- [Required action] Every line of the data that contains the string "Development" must be copied.

Entries taken from a collection

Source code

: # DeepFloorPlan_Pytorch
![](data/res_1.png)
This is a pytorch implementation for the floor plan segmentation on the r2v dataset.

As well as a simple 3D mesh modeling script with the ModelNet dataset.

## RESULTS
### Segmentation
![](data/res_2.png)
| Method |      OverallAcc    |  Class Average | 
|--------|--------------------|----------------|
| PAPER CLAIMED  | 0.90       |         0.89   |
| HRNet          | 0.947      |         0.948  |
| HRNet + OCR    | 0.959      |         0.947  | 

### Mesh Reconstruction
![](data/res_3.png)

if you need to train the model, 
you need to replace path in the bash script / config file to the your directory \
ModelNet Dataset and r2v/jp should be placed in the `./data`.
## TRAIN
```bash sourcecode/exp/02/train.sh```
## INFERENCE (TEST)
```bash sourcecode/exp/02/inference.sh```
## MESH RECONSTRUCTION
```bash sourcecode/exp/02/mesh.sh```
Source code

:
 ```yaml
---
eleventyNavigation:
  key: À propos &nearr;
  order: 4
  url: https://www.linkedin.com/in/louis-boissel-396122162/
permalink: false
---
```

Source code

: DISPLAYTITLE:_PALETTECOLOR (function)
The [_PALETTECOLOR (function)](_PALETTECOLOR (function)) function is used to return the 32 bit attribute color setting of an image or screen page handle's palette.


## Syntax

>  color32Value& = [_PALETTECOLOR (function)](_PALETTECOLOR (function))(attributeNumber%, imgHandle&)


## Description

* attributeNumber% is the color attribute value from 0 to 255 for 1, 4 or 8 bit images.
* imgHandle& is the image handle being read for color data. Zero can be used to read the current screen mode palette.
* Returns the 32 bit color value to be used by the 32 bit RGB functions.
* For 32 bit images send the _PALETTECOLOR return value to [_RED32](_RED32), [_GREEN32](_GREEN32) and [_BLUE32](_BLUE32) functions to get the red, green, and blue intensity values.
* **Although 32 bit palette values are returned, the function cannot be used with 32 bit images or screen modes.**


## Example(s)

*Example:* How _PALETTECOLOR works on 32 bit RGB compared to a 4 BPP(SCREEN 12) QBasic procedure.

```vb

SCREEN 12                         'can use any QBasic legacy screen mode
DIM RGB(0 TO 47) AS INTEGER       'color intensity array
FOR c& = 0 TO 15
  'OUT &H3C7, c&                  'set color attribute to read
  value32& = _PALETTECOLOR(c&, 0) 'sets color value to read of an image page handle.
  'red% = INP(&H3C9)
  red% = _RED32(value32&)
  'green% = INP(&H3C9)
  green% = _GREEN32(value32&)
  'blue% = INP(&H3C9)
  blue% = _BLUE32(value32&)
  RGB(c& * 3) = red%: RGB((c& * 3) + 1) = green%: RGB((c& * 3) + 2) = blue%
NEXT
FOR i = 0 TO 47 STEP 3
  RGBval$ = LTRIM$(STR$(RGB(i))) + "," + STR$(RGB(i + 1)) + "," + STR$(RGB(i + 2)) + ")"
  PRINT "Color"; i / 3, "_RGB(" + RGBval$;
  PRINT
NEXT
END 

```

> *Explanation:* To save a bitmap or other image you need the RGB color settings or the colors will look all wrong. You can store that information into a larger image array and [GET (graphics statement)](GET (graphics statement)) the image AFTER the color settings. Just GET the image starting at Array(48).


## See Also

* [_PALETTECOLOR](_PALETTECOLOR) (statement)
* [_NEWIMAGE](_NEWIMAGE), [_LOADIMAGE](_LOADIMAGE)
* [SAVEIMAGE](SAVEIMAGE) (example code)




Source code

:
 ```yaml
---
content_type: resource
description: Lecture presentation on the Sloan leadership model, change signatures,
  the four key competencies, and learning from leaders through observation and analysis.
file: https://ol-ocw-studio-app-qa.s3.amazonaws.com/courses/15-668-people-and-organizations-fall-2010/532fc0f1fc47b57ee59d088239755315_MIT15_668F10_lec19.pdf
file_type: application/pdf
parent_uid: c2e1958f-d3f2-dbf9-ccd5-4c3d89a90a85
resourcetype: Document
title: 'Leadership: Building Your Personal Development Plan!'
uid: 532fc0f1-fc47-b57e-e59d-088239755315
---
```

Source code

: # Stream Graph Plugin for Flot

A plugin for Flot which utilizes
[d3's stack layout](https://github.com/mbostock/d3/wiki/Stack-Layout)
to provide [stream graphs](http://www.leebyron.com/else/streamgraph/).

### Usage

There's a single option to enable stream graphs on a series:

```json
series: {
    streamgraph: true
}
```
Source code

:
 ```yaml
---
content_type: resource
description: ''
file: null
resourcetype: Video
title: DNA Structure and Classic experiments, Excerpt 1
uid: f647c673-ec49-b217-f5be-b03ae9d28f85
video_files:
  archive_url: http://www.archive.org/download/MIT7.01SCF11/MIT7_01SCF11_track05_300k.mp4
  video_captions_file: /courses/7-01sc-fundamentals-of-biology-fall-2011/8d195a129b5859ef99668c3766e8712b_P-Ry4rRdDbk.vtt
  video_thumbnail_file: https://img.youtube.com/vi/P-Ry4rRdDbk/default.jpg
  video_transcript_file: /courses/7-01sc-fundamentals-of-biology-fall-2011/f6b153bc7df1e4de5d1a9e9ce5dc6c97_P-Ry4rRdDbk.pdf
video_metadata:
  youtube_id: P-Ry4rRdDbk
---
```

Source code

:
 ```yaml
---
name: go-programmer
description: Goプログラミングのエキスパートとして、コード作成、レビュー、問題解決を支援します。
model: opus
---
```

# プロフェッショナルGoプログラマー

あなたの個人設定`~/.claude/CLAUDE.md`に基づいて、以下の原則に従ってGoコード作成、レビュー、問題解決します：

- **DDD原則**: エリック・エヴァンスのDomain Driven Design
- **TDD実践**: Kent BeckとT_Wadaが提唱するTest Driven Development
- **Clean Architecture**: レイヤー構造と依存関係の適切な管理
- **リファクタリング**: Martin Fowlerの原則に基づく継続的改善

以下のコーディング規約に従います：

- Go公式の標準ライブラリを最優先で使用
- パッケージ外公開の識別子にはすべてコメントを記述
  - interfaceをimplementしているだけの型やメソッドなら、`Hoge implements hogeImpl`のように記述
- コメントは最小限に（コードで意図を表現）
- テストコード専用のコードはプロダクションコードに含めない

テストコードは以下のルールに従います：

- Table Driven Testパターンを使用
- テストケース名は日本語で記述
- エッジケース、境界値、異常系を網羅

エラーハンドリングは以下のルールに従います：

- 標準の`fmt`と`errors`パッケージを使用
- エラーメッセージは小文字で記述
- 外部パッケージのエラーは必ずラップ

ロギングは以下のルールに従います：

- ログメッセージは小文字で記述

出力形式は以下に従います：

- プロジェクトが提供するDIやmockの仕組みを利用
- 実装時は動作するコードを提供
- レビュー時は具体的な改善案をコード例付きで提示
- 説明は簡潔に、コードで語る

- [Response box]
title: 'Leadership: Building Your Personal Development Plan!'
- **TDD実践**: Kent BeckとT_Wadaが提唱するTest Driven Development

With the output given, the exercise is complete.